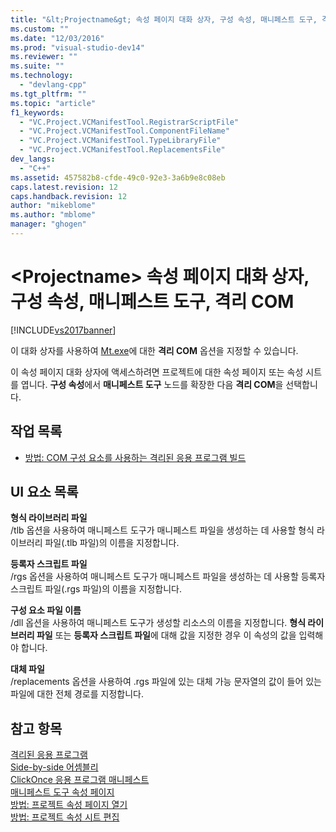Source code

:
 ```yaml
---
title: "&lt;Projectname&gt; 속성 페이지 대화 상자, 구성 속성, 매니페스트 도구, 격리 COM | Microsoft Docs"
ms.custom: ""
ms.date: "12/03/2016"
ms.prod: "visual-studio-dev14"
ms.reviewer: ""
ms.suite: ""
ms.technology: 
  - "devlang-cpp"
ms.tgt_pltfrm: ""
ms.topic: "article"
f1_keywords: 
  - "VC.Project.VCManifestTool.RegistrarScriptFile"
  - "VC.Project.VCManifestTool.ComponentFileName"
  - "VC.Project.VCManifestTool.TypeLibraryFile"
  - "VC.Project.VCManifestTool.ReplacementsFile"
dev_langs: 
  - "C++"
ms.assetid: 457582b8-cfde-49c0-92e3-3a6b9e8c08eb
caps.latest.revision: 12
caps.handback.revision: 12
author: "mikeblome"
ms.author: "mblome"
manager: "ghogen"
---
```

# &lt;Projectname&gt; 속성 페이지 대화 상자, 구성 속성, 매니페스트 도구, 격리 COM
[!INCLUDE[vs2017banner](../assembler/inline/includes/vs2017banner.md)]

이 대화 상자를 사용하여 [Mt.exe](http://msdn.microsoft.com/library/aa375649)에 대한 **격리 COM** 옵션을 지정할 수 있습니다.  
  
 이 속성 페이지 대화 상자에 액세스하려면 프로젝트에 대한 속성 페이지 또는 속성 시트를 엽니다.  **구성 속성**에서 **매니페스트 도구** 노드를 확장한 다음 **격리 COM**을 선택합니다.  
  
## 작업 목록  
  
-   [방법: COM 구성 요소를 사용하는 격리된 응용 프로그램 빌드](../build/how-to-build-isolated-applications-to-consume-com-components.md)  
  
## UI 요소 목록  
 **형식 라이브러리 파일**  
 \/tlb 옵션을 사용하여 매니페스트 도구가 매니페스트 파일을 생성하는 데 사용할 형식 라이브러리 파일\(.tlb 파일\)의 이름을 지정합니다.  
  
 **등록자 스크립트 파일**  
 \/rgs 옵션을 사용하여 매니페스트 도구가 매니페스트 파일을 생성하는 데 사용할 등록자 스크립트 파일\(.rgs 파일\)의 이름을 지정합니다.  
  
 **구성 요소 파일 이름**  
 \/dll 옵션을 사용하여 매니페스트 도구가 생성할 리소스의 이름을 지정합니다.  **형식 라이브러리 파일** 또는 **등록자 스크립트 파일**에 대해 값을 지정한 경우 이 속성의 값을 입력해야 합니다.  
  
 **대체 파일**  
 \/replacements 옵션을 사용하여 .rgs 파일에 있는 대체 가능 문자열의 값이 들어 있는 파일에 대한 전체 경로를 지정합니다.  
  
## 참고 항목  
 [격리된 응용 프로그램](http://msdn.microsoft.com/library/aa375190)   
 [Side\-by\-side 어셈블리](_win32_side_by_side_assemblies)   
 [ClickOnce 응용 프로그램 매니페스트](../Topic/ClickOnce%20Application%20Manifest.md)   
 [매니페스트 도구 속성 페이지](../ide/manifest-tool-property-pages.md)   
 [방법: 프로젝트 속성 페이지 열기](../misc/how-to-open-project-property-pages.md)   
 [방법: 프로젝트 속성 시트 편집](../misc/how-to-edit-project-property-sheets.md)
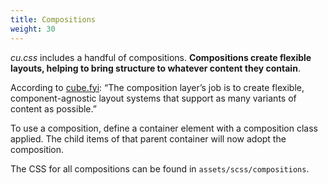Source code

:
 ```yaml
---
title: Compositions
weight: 30
---
```


*cu.css* includes a handful of compositions. **Compositions create flexible layouts, helping to bring structure to whatever content they contain**. 

According to [cube.fyi](https://cube.fyi/): “The composition layer’s job is to create flexible, component-agnostic layout systems that support as many variants of content as possible.”

To use a composition, define a container element with a composition class applied. The child items of that parent container will now adopt the composition.


The CSS for all compositions can be found in `assets/scss/compositions`.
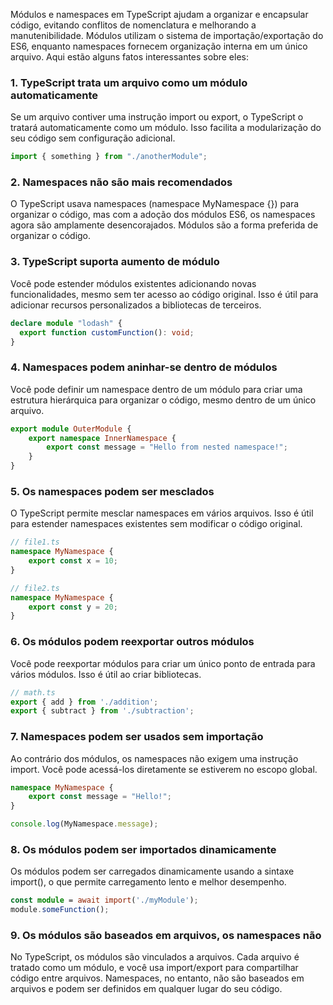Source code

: Módulos e namespaces em TypeScript ajudam a organizar e encapsular código, evitando conflitos de nomenclatura e melhorando a manutenibilidade. Módulos utilizam o sistema de importação/exportação do ES6, enquanto namespaces fornecem organização interna em um único arquivo. Aqui estão alguns fatos interessantes sobre eles:

### 1. TypeScript trata um arquivo como um módulo automaticamente
Se um arquivo contiver uma instrução import ou export, o TypeScript o tratará automaticamente como um módulo. Isso facilita a modularização do seu código sem configuração adicional.

```ts
import { something } from "./anotherModule";
```

### 2. Namespaces não são mais recomendados
O TypeScript usava namespaces (namespace MyNamespace {}) para organizar o código, mas com a adoção dos módulos ES6, os namespaces agora são amplamente desencorajados. Módulos são a forma preferida de organizar o código.

### 3. TypeScript suporta aumento de módulo
Você pode estender módulos existentes adicionando novas funcionalidades, mesmo sem ter acesso ao código original. Isso é útil para adicionar recursos personalizados a bibliotecas de terceiros.

```ts
declare module "lodash" {
  export function customFunction(): void;
}
```

### 4. Namespaces podem aninhar-se dentro de módulos
Você pode definir um namespace dentro de um módulo para criar uma estrutura hierárquica para organizar o código, mesmo dentro de um único arquivo.

```ts
export module OuterModule {
    export namespace InnerNamespace {
        export const message = "Hello from nested namespace!";
    }
}
```

### 5. Os namespaces podem ser mesclados
O TypeScript permite mesclar namespaces em vários arquivos. Isso é útil para estender namespaces existentes sem modificar o código original.

```ts
// file1.ts
namespace MyNamespace {
    export const x = 10;
}

// file2.ts
namespace MyNamespace {
    export const y = 20;
}
```

### 6. Os módulos podem reexportar outros módulos
Você pode reexportar módulos para criar um único ponto de entrada para vários módulos. Isso é útil ao criar bibliotecas.

```ts
// math.ts
export { add } from './addition';
export { subtract } from './subtraction';
```

### 7. Namespaces podem ser usados sem importação
Ao contrário dos módulos, os namespaces não exigem uma instrução import. Você pode acessá-los diretamente se estiverem no escopo global.

```ts
namespace MyNamespace {
    export const message = "Hello!";
}

console.log(MyNamespace.message);
```

### 8. Os módulos podem ser importados dinamicamente
Os módulos podem ser carregados dinamicamente usando a sintaxe import(), o que permite carregamento lento e melhor desempenho.

```ts
const module = await import('./myModule');
module.someFunction();
```

### 9. Os módulos são baseados em arquivos, os namespaces não
No TypeScript, os módulos são vinculados a arquivos. Cada arquivo é tratado como um módulo, e você usa import/export para compartilhar código entre arquivos. Namespaces, no entanto, não são baseados em arquivos e podem ser definidos em qualquer lugar do seu código.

• ABOUT THIS EXERCISE: Using the records above, list each line that includes "como".

• YOUR RESPONSE:
### 1. TypeScript trata um arquivo como um módulo automaticamente
Se um arquivo contiver uma instrução import ou export, o TypeScript o tratará automaticamente como um módulo. Isso facilita a modularização do seu código sem configuração adicional.
No TypeScript, os módulos são vinculados a arquivos. Cada arquivo é tratado como um módulo, e você usa import/export para compartilhar código entre arquivos. Namespaces, no entanto, não são baseados em arquivos e podem ser definidos em qualquer lugar do seu código.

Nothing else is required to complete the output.